ASSIGNED TASK: Among the lines below, list those containing the string "focus".

Plain-text document sources:
▼▼▼
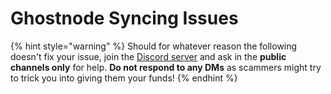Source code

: # Ghostnode Syncing Issues

{% hint style="warning" %}
Should for whatever reason the following doesn't fix your issue, join the [Discord server](https://discord.gg/HGuvDTW) and ask in the **public channels only** for help. **Do not respond to any DMs** as scammers might try to trick you into giving them your funds!
{% endhint %}



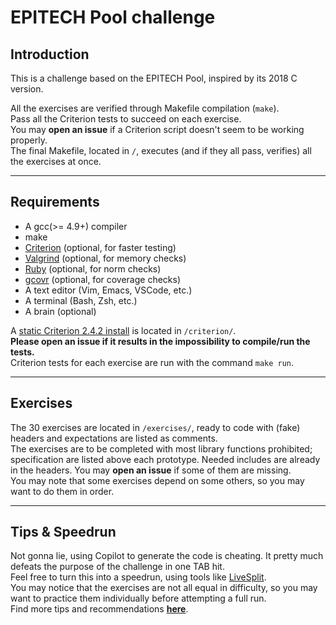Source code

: # EPITECH Pool challenge

## Introduction

This is a challenge based on the EPITECH Pool, inspired by its 2018 C version.

All the exercises are verified through Makefile compilation (`make`).  
Pass all the Criterion tests to succeed on each exercise.  
You may **open an issue** if a Criterion script doesn't seem to be working properly.  
The final Makefile, located in `/`, executes (and if they all pass, verifies) all the exercises at once.

---

## Requirements

- A gcc(>= 4.9+) compiler
- make
- [Criterion](https://criterion.readthedocs.io/en/master/setup.html) (optional, for faster testing)
- [Valgrind](https://valgrind.org/downloads/?src=www.discoversdk.com) (optional, for memory checks)
- [Ruby](https://www.ruby-lang.org/en/documentation/installation) (optional, for norm checks)
- [gcovr](https://gcovr.com/en/stable/installation.html) (optional, for coverage checks)
- A text editor (Vim, Emacs, VSCode, etc.)
- A terminal (Bash, Zsh, etc.)
- A brain (optional)

A [static Criterion 2.4.2 install](https://github.com/Snaipe/Criterion) is located in `/criterion/`.  
**Please open an issue if it results in the impossibility to compile/run the tests.**  
Criterion tests for each exercise are run with the command `make run`.  

---

## Exercises

The 30 exercises are located in `/exercises/`, ready to code with (fake) headers and expectations are listed as comments.  
The exercises are to be completed with most library functions prohibited; specification are listed above each prototype.
Needed includes are already in the headers. You may **open an issue** if some of them are missing.  
You may note that some exercises depend on some others, so you may want to do them in order.

---

## Tips & Speedrun

Not gonna lie, using Copilot to generate the code is cheating. It pretty much defeats the purpose of the challenge in one TAB hit.  
Feel free to turn this into a speedrun, using tools like [LiveSplit](https://github.com/LiveSplit).  
You may notice that the exercises are not all equal in difficulty, so you may want to practice them individually before attempting a full run.  
Find more tips and recommendations [**here**](/speedrun/).
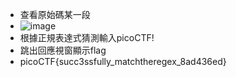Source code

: - 查看原始碼某一段
- ![image](https://github.com/brian09088/picoCTF/assets/72643996/5d32b96a-9ebc-428a-99ce-d5c59aea0fbe)
- 根據正規表達式猜測輸入picoCTF!
- 跳出回應視窗顯示flag
- picoCTF{succ3ssfully_matchtheregex_8ad436ed}

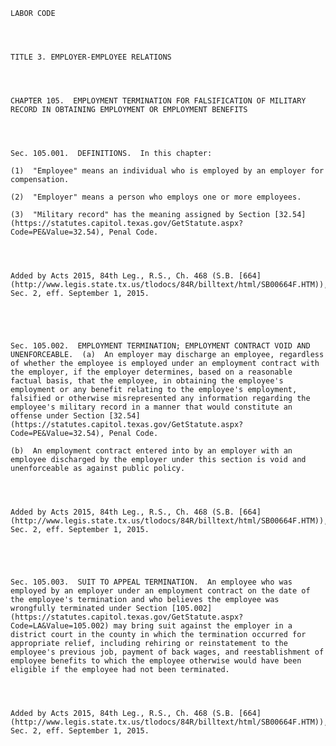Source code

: ﻿
    
    
    	
    					
    
    
    LABOR CODE
    
      
    
    
    TITLE 3. EMPLOYER-EMPLOYEE RELATIONS
    
      
    
    
    CHAPTER 105.  EMPLOYMENT TERMINATION FOR FALSIFICATION OF MILITARY RECORD IN OBTAINING EMPLOYMENT OR EMPLOYMENT BENEFITS
    
      
    
    
    Sec. 105.001.  DEFINITIONS.  In this chapter:
    
    (1)  "Employee" means an individual who is employed by an employer for compensation.
    
    (2)  "Employer" means a person who employs one or more employees.
    
    (3)  "Military record" has the meaning assigned by Section [32.54](https://statutes.capitol.texas.gov/GetStatute.aspx?Code=PE&Value=32.54), Penal Code.
    
    
    
    
    Added by Acts 2015, 84th Leg., R.S., Ch. 468 (S.B. [664](http://www.legis.state.tx.us/tlodocs/84R/billtext/html/SB00664F.HTM)), Sec. 2, eff. September 1, 2015.
    
    
    
    
    
    Sec. 105.002.  EMPLOYMENT TERMINATION; EMPLOYMENT CONTRACT VOID AND UNENFORCEABLE.  (a)  An employer may discharge an employee, regardless of whether the employee is employed under an employment contract with the employer, if the employer determines, based on a reasonable factual basis, that the employee, in obtaining the employee's employment or any benefit relating to the employee's employment, falsified or otherwise misrepresented any information regarding the employee's military record in a manner that would constitute an offense under Section [32.54](https://statutes.capitol.texas.gov/GetStatute.aspx?Code=PE&Value=32.54), Penal Code.
    
    (b)  An employment contract entered into by an employer with an employee discharged by the employer under this section is void and unenforceable as against public policy.
    
    
    
    
    Added by Acts 2015, 84th Leg., R.S., Ch. 468 (S.B. [664](http://www.legis.state.tx.us/tlodocs/84R/billtext/html/SB00664F.HTM)), Sec. 2, eff. September 1, 2015.
    
    
    
    
    
    Sec. 105.003.  SUIT TO APPEAL TERMINATION.  An employee who was employed by an employer under an employment contract on the date of the employee's termination and who believes the employee was wrongfully terminated under Section [105.002](https://statutes.capitol.texas.gov/GetStatute.aspx?Code=LA&Value=105.002) may bring suit against the employer in a district court in the county in which the termination occurred for appropriate relief, including rehiring or reinstatement to the employee's previous job, payment of back wages, and reestablishment of employee benefits to which the employee otherwise would have been eligible if the employee had not been terminated.
    
    
    
    
    Added by Acts 2015, 84th Leg., R.S., Ch. 468 (S.B. [664](http://www.legis.state.tx.us/tlodocs/84R/billtext/html/SB00664F.HTM)), Sec. 2, eff. September 1, 2015.
    
    
    
    
    				
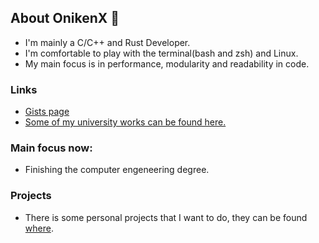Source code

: ## About OnikenX 👋

- I'm mainly a C/C++ and Rust Developer.
- I'm comfortable to play with the terminal(bash and zsh) and Linux.
- My main focus is in performance, modularity and readability in code.

### Links

- [Gists page](https://gist.github.com/OnikenX/)
- [Some of my university works can be found here.](https://github.com/ISEC-estudantes/)

### Main focus now:
- Finishing the computer engeneering degree.

### Projects
- There is some personal projects that I want to do, they can be found [where](https://github.com/OnikenX?tab=projects).
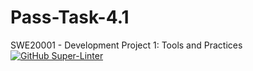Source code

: # Pass-Task-4.1
SWE20001 - Development Project 1: Tools and Practices
[![GitHub Super-Linter](https://github.com/nvuillam/Jeremy-007/workflows/Lint%20Code%20Base/badge.svg)](https://github.com/marketplace/actions/super-linter)
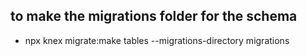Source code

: ## to make the migrations folder for the schema

- npx knex migrate:make tables --migrations-directory migrations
▲▲▲
RESPONSE TO THIS TASK:
- My main focus is in performance, modularity and readability in code.
### Main focus now:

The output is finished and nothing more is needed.